One set of vessels was analyzed with the stent in situ and another set was analyzed following removal of the stent. The in situ stent specimens were processed in plastic, dehydrated in alcohol, cleared with Xylene, infiltrated with Epon spur, cut at 5 μm and stained with Hematoxilin and Eosin, Trichrome and Von Geison stain (Elastin). The specimens with the stents removed were processed similarly, embedded with paraffin and the same stains were used. Medial dissection was defined as dissection of the tunica media circumferentially along the external elastic lamina. No dissection was scored as 0, localized dissection as 1, 25% to 50% dissection as 2, 50% to 75% as 3 and >75% as 4. Vessel wall injury was scored 1 for rupture of the internal elastic lamina, 2 for injury to the media, 3 for injury to the external elastic lamina and 4 for rupture extending up to the adventitia. Two sets of controls were used for comparison. Normal blood vessels from piglets of the same age and size were used to compare the degree of neo-endothelial proliferation. To differentiate injuries caused by unzipping of stents compared to regular balloon angioplasty, nonstented controls of similar blood vessel types that were subjected to UHP balloon angioplasty and were used as the second set of controls.

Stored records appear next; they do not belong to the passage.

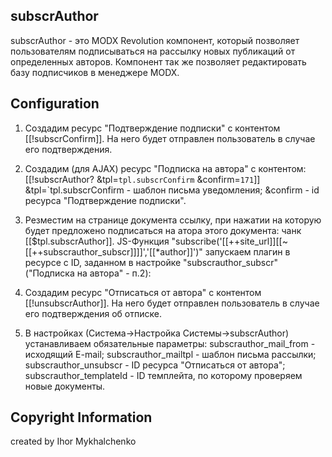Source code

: ## subscrAuthor

subscrAuthor - это MODX Revolution компонент, который позволяет пользователям подписываться 
на рассылку новых публикаций от определенных авторов.
Компонент так же позволяет редактировать базу подписчиков в менеджере MODX.

## Configuration 

1. Создадим ресурс "Подтверждение подписки" с контентом [[!subscrConfirm]].
На него будет отправлен пользователь в случае его подтверждения.

2. Создадим (для AJAX) ресурс "Подписка на автора" с контентом:
[[!subscrAuthor? &tpl=`tpl.subscrConfirm` &confirm=`171`]]
&tpl=`tpl.subscrConfirm - шаблон письма уведомления;
&confirm - id ресурса "Подтверждение подписки".

3. Резместим на странице документа ссылку, при нажатии на которую
будет предложено подписаться на атора этого документа: чанк [[$tpl.subscrAuthor]].
JS-Функция "subscribe('[[++site_url]][[~[[++subscrauthor_subscr]]]]','[[*author]]')" запускаем плагин в ресурсе с ID, заданном в настройке "subscrauthor_subscr" ("Подписка на автора" - п.2):

4. Создадим ресурс "Отписаться от автора" с контентом [[!unsubscrAuthor]].
На него будет отправлен пользователь в случае его подтверждения об отписке.

5. В настройках (Система->Настройка Системы->subscrAuthor) устанавливаем обязательные параметры:
subscrauthor_mail_from - исходящий E-mail;
subscrauthor_mailtpl - шаблон письма рассылки;	
subscrauthor_unsubscr - ID ресурса "Отписаться от автора";
subscrauthor_templateId - ID темплейта, по которому проверяем новые документы.

## Copyright Information 

created by Ihor Mykhalchenko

A hierarchical approach using generalized estimating equations in analyzing the 50 stents in the 5 piglets was applied, as the stents are not independent but represent repeated or multiple measurements. This statistical approach was applied to account for the correlated data with the piglet ID number used as the subject and the stent itself as the repeated measures term in the model. A random effects linear model was used when analyzing the continuous outcome variables such as end diameter and length and % change in diameter and length, and yield stress; we fit a logistic regression model with a binomial distribution when assessing the binary outcome of “unzipping” and again treated the piglet as the subject factor with stent as the replicate or nested term within animal. Continuous data are reported as median (interquartile range) and categorical data as numbers with percentages. Chi-square tests were performed for categorical data and Mann-Whitney U-tests were performed for continuous data. Sensitivity and specificity were calculated for dL/dD ratio, X-nominal, stent alloy density, and strut thickness. Receiver-operating characteristic (ROC) curve analysis was performed to determine area under the curve (AUC) to assess utility of variables in differentiating between stents that unzipped and those that failed to unzip. Optimal cut-off values were determined by maximizing Youden’s J-index for dL/dD ratio, X Nominal, stent alloy density, strut thickness, and σy. Groups on the basis of stent types and blood vessel types were compared for outcomes. An analysis of variance was used to analyze the differences between group means and their associated variables and outcomes. In addition, the Bonferroni method was used for correcting for multiple comparisons. Histology grade, Δlength, dL/dD ratio, X-nominal, ISS, RSS, and σy were compared between stent types and vessel types using an analysis of variance. A p value <0.05 was considered statistically significant. Statistical analysis was performed using the IBM SPSS software package (version 21.0, IBM, Armonk, New York).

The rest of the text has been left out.